“If we are to achieve an urban
renaissance,” Ehrenhalt began, quoting urban historian Donald Olsen, “it is the
19th century city that will be
Dr. Ehrenhalt wasn’t proselytizing,
wasn’t predicting, and wasn’t advising. He came to the Burchfield-Penny and
merely reported his observations: American cities are changing, and they are
reversing the patterns of the last 50-years of exodus from urban residential areas.
It is a movement on the part of the
millennials, or most current adult generation born in the 1980s and 90s, and on the part of
retired baby boomers. It is a movement of wealth and creativity back to cities,
pushing both the lower and middle class to the inner and outer suburbs. It is a
movement driven by gentrification and development, and though Mr. Ehrenhalt's research focused on larger cities like Chicago and New York, it is a movement that is
occurring here in Buffalo.
Throughout the country, young people are moving back to cities,
bringing with them art and activism vibrancy that is lacking in suburban communities.
Following them are the wealthy retirees moving into areas that are suddenly
cleaner, crimeless, and in the first step of being gentrified.
Here in Buffalo, the artistic and preservation communities orchestrated the revivals
of Allentown and Elmwood. Today, many of the properties that once were bombed
out, empty shells of their former glory, are beautiful homes that are selling
in the hundreds of thousands.
Talk to anyone in real estate and they’ll tell you how
just 15 years ago you wouldn’t want to live west of Elmwood, and how in just
the last 10 that border moved to Richmond. Today it seems that people have
pushed that threshold all the way to Grant and beyond.
Similarly, Linwood was a ghost street just in recent
memory. Today it’s one of the most beautiful streets in the city, replacing a
lane of traffic with bike lanes to make it incredibly inviting as a residential
neighborhood. As this process progresses, it will inevitably do the once unthinkable: cross Main Street.
Linwood's new bike lanes
What happens 20 years from now? If Mr. Ehrenhalt is correct,
then Buffalo’s gentrification will continue to push lower-income families out
of the city into the inner and outer suburbs. He predicts that the suburbs will
be the landing spot for immigrant and refugee communities, communities that
today are part of the West Side revitalization process.
Essentially, what he described is a return to more
classic city principles, principles that continue to define European cities. Paris, which
did not develop around industry or manufacturing like most American cities, has
long since had a wealthy core surrounded by impoverished communities.
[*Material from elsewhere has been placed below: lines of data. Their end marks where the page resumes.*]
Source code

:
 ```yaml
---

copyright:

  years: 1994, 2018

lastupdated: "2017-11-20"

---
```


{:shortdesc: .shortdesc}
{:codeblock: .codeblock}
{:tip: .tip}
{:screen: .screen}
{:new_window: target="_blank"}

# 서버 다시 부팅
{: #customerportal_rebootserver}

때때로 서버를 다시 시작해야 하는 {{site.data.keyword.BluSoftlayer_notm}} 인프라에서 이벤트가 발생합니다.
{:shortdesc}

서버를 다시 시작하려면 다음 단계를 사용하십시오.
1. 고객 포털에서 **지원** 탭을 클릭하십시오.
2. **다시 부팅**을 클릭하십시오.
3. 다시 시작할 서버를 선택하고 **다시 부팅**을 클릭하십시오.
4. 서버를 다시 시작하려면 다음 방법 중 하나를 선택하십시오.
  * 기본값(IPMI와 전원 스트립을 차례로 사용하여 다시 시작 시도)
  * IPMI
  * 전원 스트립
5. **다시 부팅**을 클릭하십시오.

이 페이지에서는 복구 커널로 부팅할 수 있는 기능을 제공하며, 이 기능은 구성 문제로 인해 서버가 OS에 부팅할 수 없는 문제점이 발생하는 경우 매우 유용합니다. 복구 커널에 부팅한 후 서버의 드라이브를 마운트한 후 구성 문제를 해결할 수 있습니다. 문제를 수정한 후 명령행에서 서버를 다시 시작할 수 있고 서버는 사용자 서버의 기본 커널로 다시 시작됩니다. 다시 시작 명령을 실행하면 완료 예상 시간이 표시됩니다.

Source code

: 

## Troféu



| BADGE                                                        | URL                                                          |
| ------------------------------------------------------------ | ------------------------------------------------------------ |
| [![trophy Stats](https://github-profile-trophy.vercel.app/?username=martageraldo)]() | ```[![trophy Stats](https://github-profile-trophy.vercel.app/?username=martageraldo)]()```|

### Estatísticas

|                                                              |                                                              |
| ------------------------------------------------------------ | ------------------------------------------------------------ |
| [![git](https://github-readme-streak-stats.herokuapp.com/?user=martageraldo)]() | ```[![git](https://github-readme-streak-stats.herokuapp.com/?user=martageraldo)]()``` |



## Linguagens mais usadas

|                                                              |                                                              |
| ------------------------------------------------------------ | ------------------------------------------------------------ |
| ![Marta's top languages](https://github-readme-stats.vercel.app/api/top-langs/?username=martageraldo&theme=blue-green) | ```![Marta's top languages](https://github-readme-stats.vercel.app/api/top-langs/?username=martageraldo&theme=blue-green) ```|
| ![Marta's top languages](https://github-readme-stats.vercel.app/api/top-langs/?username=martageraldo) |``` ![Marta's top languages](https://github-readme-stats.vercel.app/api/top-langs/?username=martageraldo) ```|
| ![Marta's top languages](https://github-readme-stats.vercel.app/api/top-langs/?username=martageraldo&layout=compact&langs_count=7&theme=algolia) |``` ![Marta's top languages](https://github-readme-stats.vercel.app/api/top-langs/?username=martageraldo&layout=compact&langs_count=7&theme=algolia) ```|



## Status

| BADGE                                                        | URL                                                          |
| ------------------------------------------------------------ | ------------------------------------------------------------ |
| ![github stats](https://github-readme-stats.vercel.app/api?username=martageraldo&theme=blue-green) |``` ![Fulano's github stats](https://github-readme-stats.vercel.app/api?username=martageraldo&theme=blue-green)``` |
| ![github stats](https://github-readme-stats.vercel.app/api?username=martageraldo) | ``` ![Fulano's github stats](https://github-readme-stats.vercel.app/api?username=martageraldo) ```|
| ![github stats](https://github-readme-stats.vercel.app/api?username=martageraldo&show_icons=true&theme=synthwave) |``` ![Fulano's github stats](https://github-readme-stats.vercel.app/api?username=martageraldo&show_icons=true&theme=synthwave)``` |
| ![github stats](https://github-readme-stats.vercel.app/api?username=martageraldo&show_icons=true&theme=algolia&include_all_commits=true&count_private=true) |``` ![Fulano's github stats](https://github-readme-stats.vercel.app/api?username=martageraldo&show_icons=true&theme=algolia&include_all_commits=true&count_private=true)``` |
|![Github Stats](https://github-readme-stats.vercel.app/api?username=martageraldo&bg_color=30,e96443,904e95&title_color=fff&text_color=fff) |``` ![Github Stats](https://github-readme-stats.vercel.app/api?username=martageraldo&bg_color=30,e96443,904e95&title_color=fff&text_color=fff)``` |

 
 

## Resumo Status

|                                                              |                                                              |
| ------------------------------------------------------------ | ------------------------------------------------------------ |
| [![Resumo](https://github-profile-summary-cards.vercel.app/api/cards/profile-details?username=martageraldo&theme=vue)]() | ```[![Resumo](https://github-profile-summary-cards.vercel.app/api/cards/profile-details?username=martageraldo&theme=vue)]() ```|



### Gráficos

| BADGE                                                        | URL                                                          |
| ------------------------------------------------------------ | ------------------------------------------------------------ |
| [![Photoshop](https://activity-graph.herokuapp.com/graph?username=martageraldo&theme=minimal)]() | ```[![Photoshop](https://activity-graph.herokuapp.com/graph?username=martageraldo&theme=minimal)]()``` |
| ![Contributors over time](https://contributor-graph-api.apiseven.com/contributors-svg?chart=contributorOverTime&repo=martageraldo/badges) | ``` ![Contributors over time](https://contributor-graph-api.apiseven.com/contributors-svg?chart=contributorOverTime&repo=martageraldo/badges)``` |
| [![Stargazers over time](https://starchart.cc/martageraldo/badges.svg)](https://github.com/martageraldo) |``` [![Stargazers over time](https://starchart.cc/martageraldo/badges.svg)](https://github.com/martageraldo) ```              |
The banlieues around that city erupted in violence in the past, and are often
plagued by health and safety issues.
Mr. Erhenhalt tried to stay positive about this transition,
noting that some suburbs are attempting to recreate urban, pedestrian friendly lifestyles
in their communities. In many cases, this is happening regardless of whether
local governments support it, as with Gwinnett County outside of Atlanta, where
immigrants bring life back to grayfields (abandoned strip mall plazas) and are
walking in areas that were only ever designed with cars in mind.
Still, many of these suburbs are slow to adapt, and are unreceptive to this intrusion to their communities, which often occur at the expense of property values. Most importantly, for residential neighborhoods, it is difficult to transition to meet the needs of communities accustomed to the mixed-use nature of urban lifestyles. Ehrenhalt said the easiest fix was changing zoning code to reflect these needs, something Buffalo is doing with the new Green Code.
Near the end of the presentation, an audience member asked what Mr. Ehrenhalt thought should be done about these issues of poverty being pushed to the suburbs. He thought for a moment, then replied, "I can't predict the future, so I can't tell you what should be done, if anything. All I can talk about is what is happening, and why."
While that is all fine and well for Mr. Ehrenhalt, it is important for Buffalo to look at these trends playing out around the country and in our city, and begin planning to address the needs of a more regionalized populace in the coming years. Already the Green Code addresses some of these needs, but soon the lack of mass transit will be an incredibly large issue to overcome.
For right now, however, we should take pride in a city that is well on its way to recovering from the century of suburbanization. Buffalo is filled with a vibrancy that it hasn't had in decades, and those of us here now are the biggest beneficiaries.